17 March 2009: The pontiff says distributing condoms in the fight against AIDS “can aggravate the problem” while aboard his plane en route to Africa, the continent worst hit by the disease.
15 May 2009: He concludes a trip to the Holy Land, during which he visited Israel, Jordan and the Palestinian Territories, by calling for a two-state solution to end Middle East wars and condemning the Holocaust as “brutal extermination”.
20 March 2010: Benedict issues a pastoral letter to Irish Catholics expressing “shame” and “remorse” over paedophile priests and rebukes the Irish Church after explosive government reports reveal systematic cover-ups by the hierarchy.
The crisis in Ireland, which broke out in November 2009, is followed by an avalanche of similar scandals in Europe and the United States.
1 May 2011: Benedict bestows the status of “blessed” on his predecessor John Paul II in front of a million people in a ceremony that puts the late pope one step away from sainthood.

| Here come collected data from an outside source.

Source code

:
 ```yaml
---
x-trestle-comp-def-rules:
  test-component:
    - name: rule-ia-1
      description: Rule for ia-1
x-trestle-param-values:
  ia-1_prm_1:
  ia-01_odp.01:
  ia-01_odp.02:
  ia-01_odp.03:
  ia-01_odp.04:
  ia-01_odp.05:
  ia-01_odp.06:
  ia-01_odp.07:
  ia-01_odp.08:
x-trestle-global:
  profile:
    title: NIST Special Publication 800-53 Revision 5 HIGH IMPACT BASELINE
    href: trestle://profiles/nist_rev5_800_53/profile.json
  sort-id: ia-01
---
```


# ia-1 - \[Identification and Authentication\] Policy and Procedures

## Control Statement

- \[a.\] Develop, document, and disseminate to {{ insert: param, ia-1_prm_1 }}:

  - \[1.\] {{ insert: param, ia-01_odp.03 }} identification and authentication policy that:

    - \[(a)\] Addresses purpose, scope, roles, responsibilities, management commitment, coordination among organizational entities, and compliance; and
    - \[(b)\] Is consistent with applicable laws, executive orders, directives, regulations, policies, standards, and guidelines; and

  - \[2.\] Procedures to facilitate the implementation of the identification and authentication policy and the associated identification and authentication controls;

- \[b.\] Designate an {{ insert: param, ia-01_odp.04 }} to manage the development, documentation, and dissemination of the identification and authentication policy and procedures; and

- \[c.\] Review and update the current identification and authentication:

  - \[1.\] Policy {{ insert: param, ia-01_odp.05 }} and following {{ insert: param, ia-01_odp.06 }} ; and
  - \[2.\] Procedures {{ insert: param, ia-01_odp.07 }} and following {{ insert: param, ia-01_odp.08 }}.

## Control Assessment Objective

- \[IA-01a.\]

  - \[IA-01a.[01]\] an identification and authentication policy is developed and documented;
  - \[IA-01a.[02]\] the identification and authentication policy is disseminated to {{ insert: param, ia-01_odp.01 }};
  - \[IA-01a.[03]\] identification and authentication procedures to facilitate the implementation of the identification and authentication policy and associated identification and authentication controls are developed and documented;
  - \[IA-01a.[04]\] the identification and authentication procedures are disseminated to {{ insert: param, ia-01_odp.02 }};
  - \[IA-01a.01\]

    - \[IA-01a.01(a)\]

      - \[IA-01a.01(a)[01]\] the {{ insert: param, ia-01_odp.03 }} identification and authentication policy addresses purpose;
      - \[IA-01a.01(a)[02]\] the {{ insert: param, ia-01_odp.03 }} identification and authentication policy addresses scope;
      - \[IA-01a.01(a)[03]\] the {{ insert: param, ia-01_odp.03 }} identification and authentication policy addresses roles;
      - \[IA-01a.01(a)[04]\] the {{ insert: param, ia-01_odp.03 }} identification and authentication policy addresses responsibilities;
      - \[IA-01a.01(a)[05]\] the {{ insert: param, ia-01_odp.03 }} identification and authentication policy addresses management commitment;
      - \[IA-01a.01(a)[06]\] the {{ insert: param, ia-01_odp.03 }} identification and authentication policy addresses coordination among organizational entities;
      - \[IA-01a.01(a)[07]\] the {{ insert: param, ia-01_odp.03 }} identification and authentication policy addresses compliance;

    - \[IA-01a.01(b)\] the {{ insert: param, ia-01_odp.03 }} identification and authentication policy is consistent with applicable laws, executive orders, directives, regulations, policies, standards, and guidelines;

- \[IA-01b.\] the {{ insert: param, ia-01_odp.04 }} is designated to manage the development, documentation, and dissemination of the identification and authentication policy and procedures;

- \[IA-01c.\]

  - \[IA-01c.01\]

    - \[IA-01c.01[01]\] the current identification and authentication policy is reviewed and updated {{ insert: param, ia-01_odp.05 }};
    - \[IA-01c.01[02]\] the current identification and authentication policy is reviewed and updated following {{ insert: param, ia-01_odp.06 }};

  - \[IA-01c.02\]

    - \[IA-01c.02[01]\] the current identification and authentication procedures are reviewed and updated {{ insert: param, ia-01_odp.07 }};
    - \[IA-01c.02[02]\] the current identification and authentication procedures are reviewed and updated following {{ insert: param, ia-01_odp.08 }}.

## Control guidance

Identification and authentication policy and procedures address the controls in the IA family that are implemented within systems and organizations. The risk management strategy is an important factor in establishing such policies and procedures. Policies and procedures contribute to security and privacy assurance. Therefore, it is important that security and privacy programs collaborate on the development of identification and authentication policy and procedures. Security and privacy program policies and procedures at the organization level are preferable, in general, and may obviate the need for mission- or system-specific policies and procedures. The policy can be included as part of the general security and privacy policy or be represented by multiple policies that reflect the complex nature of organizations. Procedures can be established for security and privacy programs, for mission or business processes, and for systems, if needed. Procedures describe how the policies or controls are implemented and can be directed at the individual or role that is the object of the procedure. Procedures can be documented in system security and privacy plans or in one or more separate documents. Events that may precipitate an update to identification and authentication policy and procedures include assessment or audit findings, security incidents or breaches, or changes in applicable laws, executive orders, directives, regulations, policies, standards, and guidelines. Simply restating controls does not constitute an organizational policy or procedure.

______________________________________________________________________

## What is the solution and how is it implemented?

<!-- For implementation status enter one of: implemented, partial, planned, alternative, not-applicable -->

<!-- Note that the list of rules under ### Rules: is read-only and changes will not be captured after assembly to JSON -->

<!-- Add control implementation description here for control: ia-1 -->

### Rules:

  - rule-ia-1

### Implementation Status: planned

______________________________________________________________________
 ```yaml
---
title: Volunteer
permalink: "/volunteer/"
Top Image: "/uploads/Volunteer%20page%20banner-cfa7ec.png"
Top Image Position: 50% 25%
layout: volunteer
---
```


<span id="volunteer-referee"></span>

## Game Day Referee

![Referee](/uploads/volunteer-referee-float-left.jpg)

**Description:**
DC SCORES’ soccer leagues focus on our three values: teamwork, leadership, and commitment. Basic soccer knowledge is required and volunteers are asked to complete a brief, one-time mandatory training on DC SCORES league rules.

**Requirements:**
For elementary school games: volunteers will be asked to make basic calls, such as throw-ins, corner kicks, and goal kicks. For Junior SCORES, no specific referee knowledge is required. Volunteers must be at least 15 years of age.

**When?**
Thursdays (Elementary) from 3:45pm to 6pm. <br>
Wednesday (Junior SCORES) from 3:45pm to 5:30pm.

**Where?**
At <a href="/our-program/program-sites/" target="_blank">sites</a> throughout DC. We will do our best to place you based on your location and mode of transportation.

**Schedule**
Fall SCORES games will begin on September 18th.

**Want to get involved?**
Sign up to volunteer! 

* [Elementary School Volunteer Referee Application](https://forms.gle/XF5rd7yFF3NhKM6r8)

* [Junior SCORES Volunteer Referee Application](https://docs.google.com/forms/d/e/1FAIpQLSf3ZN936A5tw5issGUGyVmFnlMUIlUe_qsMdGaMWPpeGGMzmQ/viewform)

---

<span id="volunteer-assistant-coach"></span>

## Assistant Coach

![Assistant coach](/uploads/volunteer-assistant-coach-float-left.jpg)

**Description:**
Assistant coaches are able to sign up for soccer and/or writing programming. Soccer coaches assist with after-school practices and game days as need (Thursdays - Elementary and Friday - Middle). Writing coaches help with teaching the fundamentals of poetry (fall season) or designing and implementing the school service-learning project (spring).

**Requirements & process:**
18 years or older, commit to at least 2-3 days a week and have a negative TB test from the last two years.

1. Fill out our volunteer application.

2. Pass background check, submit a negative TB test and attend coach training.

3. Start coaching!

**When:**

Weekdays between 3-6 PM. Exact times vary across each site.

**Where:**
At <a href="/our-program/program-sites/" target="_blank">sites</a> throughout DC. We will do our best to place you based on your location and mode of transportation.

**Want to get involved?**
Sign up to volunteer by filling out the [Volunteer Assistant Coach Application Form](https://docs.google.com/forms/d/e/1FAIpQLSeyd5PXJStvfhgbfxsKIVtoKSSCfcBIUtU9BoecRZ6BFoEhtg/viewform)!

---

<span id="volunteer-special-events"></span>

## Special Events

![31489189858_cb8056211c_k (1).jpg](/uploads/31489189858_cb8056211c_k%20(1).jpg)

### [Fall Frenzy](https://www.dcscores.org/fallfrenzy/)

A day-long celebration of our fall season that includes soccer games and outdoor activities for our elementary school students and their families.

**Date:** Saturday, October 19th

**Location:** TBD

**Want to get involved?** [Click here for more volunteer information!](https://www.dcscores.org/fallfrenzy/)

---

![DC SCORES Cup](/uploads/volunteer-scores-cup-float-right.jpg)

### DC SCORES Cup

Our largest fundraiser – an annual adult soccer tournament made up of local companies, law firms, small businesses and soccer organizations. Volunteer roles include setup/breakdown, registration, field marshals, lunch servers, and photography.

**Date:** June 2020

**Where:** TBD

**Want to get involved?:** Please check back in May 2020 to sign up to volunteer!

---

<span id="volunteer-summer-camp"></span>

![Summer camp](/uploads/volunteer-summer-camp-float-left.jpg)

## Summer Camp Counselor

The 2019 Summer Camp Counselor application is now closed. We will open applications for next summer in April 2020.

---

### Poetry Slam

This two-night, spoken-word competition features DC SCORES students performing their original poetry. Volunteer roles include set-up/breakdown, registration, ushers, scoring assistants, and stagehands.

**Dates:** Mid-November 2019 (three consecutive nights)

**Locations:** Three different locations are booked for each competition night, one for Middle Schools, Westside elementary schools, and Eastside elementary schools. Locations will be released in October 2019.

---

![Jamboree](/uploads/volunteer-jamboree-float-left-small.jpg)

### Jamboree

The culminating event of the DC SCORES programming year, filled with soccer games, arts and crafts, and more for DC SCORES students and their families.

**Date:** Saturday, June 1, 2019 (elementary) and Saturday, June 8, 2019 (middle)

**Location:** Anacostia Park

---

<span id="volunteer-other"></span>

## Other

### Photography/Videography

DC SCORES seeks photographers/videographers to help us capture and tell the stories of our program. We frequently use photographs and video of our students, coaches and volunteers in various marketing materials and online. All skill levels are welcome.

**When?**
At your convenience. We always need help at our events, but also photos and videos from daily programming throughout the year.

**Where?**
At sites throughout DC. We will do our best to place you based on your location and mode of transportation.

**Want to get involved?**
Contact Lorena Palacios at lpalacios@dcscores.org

18 May 2011: He calls on Catholics across the world to pray that Chinese bishops refuse to separate from Rome, in spite of “pressure” from communist authorities.
15 September 2012: During a visit to Lebanon, the Pope urges Middle Eastern Christians and Muslims to forge a harmonious, pluralistic society in which the dignity of each person is respected and the right to worship in peace is guaranteed.
22 December 2012: Benedict pardons and frees his former butler but banishes him from the Vatican, 12 months after Paolo Gabriele leaked secret papal memos revealing a series of alleged fraud scandals in the Vatican. The embarrassment is called the “Vatileaks” scandal.